*** RECORD EXTRACTS ***

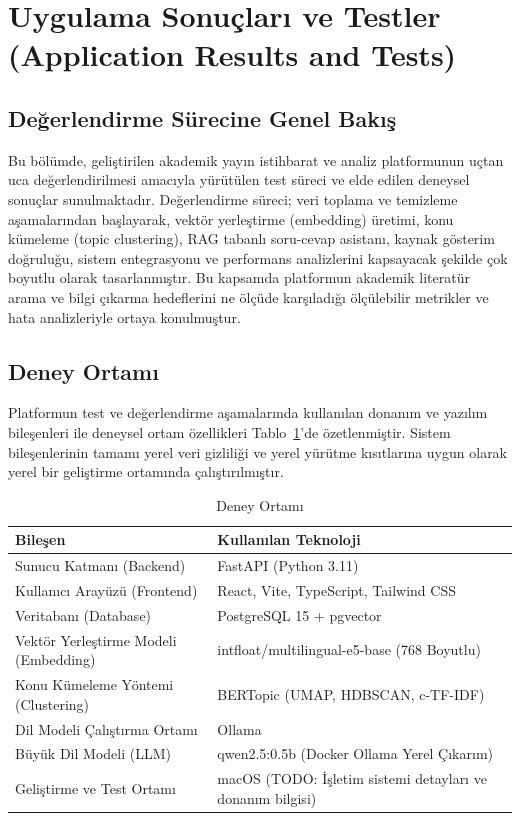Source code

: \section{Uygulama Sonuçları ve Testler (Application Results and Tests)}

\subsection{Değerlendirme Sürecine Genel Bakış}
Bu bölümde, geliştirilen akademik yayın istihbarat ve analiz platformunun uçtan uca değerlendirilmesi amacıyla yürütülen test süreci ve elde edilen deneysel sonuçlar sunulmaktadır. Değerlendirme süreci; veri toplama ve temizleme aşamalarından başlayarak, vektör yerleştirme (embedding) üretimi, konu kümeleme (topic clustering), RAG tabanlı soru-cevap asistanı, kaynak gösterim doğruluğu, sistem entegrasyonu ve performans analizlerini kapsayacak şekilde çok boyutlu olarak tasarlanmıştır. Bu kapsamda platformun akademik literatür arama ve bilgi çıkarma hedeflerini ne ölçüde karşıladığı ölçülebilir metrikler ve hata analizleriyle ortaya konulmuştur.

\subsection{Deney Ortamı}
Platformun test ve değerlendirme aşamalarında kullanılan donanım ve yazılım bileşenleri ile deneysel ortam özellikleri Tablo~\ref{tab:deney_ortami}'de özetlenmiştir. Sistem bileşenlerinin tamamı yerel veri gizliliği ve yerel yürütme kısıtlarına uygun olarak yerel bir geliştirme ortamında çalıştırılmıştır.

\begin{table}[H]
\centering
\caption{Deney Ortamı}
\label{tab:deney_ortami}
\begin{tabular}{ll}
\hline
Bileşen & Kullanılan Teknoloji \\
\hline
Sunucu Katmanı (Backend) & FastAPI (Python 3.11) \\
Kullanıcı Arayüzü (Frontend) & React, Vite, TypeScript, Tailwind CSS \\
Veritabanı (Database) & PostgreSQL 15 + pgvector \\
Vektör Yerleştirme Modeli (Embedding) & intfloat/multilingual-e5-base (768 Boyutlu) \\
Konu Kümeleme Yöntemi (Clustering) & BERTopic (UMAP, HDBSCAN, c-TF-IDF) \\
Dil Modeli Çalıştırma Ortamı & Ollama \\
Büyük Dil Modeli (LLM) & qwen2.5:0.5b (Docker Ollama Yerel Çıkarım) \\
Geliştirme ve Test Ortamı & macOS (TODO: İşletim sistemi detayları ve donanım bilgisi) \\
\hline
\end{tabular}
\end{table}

*** End of RECORD EXTRACTS ***
*** RECORD EXTRACTS ***

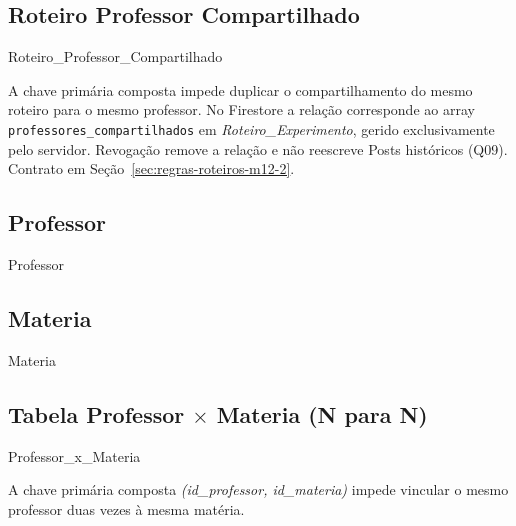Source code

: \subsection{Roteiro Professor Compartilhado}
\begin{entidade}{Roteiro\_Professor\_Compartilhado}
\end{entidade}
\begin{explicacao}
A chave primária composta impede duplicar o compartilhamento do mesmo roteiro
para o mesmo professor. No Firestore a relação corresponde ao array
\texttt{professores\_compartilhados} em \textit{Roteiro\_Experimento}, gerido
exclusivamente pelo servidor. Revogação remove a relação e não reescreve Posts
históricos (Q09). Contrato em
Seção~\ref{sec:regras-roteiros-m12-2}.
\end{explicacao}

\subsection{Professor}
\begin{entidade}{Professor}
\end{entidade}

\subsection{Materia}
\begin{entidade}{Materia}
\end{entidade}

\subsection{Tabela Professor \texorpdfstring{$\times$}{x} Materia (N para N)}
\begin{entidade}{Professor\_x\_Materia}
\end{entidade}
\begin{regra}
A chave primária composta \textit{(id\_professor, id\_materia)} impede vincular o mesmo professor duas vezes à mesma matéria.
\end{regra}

*** End of RECORD EXTRACTS ***
*** RECORD EXTRACTS ***

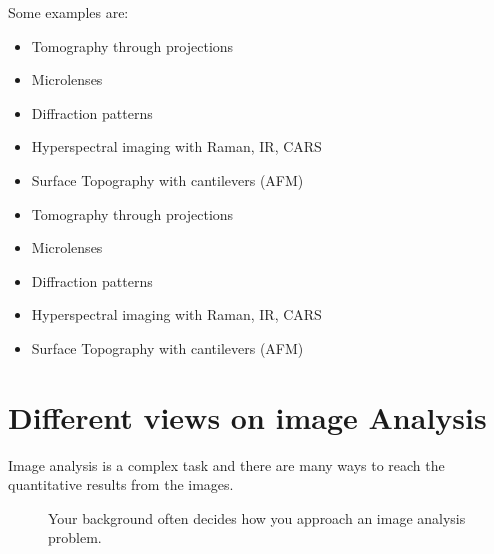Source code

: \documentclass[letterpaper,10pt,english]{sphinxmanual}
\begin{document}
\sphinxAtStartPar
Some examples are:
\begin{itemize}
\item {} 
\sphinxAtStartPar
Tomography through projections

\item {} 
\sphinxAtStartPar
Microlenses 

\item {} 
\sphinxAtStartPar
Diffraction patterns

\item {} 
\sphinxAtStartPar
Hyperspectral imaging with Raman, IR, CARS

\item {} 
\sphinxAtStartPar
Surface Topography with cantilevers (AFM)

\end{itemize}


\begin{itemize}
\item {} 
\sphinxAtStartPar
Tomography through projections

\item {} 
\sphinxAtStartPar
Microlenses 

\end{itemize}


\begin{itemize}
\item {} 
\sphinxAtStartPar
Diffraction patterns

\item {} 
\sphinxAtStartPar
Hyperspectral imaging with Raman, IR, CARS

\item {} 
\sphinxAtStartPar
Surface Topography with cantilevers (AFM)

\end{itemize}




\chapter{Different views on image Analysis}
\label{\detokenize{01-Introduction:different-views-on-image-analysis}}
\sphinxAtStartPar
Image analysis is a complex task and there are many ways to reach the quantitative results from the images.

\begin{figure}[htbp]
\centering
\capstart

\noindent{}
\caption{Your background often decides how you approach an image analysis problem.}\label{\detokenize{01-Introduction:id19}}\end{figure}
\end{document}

*** End of RECORD EXTRACTS ***

Report the number of lines in the entries above that include the string "impede". Give nothing but the number.

▶ _FINISHED TASK_
2